[Brief]: Every entry must be given again exactly as it is written.

[Provided material]:
>>>>
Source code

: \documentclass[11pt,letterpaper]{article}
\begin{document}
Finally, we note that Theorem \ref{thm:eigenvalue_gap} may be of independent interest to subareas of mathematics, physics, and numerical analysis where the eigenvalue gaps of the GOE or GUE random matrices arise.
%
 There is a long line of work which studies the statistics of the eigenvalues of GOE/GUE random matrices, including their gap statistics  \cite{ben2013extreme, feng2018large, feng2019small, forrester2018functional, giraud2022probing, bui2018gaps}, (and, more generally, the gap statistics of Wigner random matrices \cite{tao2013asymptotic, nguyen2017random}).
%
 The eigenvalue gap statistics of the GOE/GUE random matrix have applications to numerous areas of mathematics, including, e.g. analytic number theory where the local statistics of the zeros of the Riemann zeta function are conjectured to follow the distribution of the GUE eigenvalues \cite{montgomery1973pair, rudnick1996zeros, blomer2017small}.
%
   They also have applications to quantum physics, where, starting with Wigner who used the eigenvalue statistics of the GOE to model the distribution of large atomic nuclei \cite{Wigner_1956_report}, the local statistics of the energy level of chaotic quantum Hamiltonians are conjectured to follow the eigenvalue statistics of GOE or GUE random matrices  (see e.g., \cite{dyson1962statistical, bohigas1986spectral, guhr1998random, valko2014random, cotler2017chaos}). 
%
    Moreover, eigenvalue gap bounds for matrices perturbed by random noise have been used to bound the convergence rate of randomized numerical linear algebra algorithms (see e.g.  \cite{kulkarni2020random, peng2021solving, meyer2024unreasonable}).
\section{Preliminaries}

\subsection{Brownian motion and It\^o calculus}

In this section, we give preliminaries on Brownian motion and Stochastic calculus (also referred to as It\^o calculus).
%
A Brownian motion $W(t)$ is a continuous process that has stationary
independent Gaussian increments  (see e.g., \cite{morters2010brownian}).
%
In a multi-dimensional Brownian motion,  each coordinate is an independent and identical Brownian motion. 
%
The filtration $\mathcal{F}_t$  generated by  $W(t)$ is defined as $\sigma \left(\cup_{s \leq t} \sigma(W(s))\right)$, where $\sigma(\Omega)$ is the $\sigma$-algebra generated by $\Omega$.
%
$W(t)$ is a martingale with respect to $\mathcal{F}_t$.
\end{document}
<<<<
[Final answer]:
Source code

: \documentclass[11pt,letterpaper]{article}
\begin{document}
Finally, we note that Theorem \ref{thm:eigenvalue_gap} may be of independent interest to subareas of mathematics, physics, and numerical analysis where the eigenvalue gaps of the GOE or GUE random matrices arise.
%
 There is a long line of work which studies the statistics of the eigenvalues of GOE/GUE random matrices, including their gap statistics  \cite{ben2013extreme, feng2018large, feng2019small, forrester2018functional, giraud2022probing, bui2018gaps}, (and, more generally, the gap statistics of Wigner random matrices \cite{tao2013asymptotic, nguyen2017random}).
%
 The eigenvalue gap statistics of the GOE/GUE random matrix have applications to numerous areas of mathematics, including, e.g. analytic number theory where the local statistics of the zeros of the Riemann zeta function are conjectured to follow the distribution of the GUE eigenvalues \cite{montgomery1973pair, rudnick1996zeros, blomer2017small}.
%
   They also have applications to quantum physics, where, starting with Wigner who used the eigenvalue statistics of the GOE to model the distribution of large atomic nuclei \cite{Wigner_1956_report}, the local statistics of the energy level of chaotic quantum Hamiltonians are conjectured to follow the eigenvalue statistics of GOE or GUE random matrices  (see e.g., \cite{dyson1962statistical, bohigas1986spectral, guhr1998random, valko2014random, cotler2017chaos}). 
%
    Moreover, eigenvalue gap bounds for matrices perturbed by random noise have been used to bound the convergence rate of randomized numerical linear algebra algorithms (see e.g.  \cite{kulkarni2020random, peng2021solving, meyer2024unreasonable}).
\section{Preliminaries}

\subsection{Brownian motion and It\^o calculus}

In this section, we give preliminaries on Brownian motion and Stochastic calculus (also referred to as It\^o calculus).
%
A Brownian motion $W(t)$ is a continuous process that has stationary
independent Gaussian increments  (see e.g., \cite{morters2010brownian}).
%
In a multi-dimensional Brownian motion,  each coordinate is an independent and identical Brownian motion. 
%
The filtration $\mathcal{F}_t$  generated by  $W(t)$ is defined as $\sigma \left(\cup_{s \leq t} \sigma(W(s))\right)$, where $\sigma(\Omega)$ is the $\sigma$-algebra generated by $\Omega$.
%
$W(t)$ is a martingale with respect to $\mathcal{F}_t$.
\end{document}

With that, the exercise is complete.